### Goal of the exercise
Please filter the listing for the string "inverted" and copy each matching line.
[Start of Attachment]
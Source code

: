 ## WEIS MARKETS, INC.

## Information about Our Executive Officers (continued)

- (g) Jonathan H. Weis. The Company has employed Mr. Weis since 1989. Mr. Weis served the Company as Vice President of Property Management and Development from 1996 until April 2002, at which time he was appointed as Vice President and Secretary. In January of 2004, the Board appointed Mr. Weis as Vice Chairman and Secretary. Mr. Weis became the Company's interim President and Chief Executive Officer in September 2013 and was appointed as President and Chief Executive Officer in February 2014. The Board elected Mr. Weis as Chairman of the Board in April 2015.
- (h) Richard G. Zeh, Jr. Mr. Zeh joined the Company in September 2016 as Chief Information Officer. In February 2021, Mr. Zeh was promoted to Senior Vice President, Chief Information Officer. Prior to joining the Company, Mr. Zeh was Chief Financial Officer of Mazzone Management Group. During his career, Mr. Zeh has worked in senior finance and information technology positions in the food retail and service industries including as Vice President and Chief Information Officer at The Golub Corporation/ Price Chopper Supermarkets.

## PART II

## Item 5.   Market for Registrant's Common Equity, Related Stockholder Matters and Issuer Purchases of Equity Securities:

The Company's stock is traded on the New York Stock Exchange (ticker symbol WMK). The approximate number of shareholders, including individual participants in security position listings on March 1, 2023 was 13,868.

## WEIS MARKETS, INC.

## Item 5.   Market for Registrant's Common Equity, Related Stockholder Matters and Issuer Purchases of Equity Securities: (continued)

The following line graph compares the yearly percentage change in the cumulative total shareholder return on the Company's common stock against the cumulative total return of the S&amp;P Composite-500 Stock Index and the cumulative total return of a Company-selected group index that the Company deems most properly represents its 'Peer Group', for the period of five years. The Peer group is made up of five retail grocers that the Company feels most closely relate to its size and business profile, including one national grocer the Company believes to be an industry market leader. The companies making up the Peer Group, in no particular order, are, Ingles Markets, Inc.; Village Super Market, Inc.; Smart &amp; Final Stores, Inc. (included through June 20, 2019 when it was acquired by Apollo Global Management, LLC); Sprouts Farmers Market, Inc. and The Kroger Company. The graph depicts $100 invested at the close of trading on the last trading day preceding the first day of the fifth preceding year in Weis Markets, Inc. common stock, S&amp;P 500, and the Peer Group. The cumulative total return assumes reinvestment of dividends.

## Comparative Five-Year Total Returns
[End of Attachment]
[Start of Attachment]
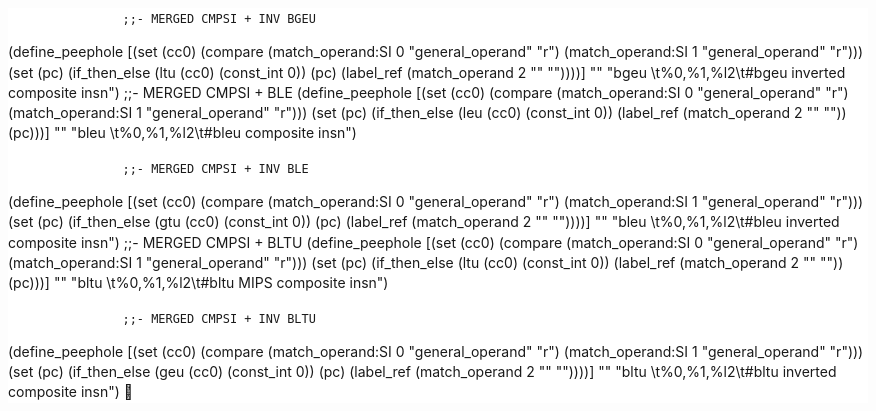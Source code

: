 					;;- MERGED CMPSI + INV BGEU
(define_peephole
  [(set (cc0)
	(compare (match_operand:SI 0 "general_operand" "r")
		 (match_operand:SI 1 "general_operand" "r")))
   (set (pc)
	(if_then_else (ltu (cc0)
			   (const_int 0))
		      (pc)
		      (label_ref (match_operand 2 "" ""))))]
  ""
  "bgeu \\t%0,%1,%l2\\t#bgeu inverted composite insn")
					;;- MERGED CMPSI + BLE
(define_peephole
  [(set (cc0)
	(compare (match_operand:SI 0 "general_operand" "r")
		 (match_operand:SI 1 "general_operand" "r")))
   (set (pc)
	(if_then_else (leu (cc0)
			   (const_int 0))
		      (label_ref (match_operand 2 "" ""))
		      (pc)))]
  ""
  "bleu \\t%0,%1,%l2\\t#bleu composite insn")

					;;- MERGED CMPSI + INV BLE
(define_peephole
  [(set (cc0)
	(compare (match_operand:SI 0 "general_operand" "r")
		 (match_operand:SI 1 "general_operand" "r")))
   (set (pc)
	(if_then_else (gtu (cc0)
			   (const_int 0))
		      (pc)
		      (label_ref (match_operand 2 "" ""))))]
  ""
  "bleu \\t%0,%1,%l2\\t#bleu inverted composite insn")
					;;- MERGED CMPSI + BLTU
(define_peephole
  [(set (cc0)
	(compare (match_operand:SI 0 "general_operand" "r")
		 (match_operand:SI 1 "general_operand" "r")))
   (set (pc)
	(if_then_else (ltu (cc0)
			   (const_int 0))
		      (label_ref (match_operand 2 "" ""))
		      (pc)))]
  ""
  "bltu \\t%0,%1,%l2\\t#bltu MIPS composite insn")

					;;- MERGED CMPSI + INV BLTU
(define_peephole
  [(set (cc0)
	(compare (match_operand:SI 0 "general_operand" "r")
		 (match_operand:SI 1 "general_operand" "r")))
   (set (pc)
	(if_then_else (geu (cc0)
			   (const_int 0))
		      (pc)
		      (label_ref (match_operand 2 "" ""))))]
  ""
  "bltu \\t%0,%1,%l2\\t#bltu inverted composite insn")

[End of Attachment]
### Written answer
  "bgeu \\t%0,%1,%l2\\t#bgeu inverted composite insn")
  "bleu \\t%0,%1,%l2\\t#bleu inverted composite insn")
  "bltu \\t%0,%1,%l2\\t#bltu inverted composite insn")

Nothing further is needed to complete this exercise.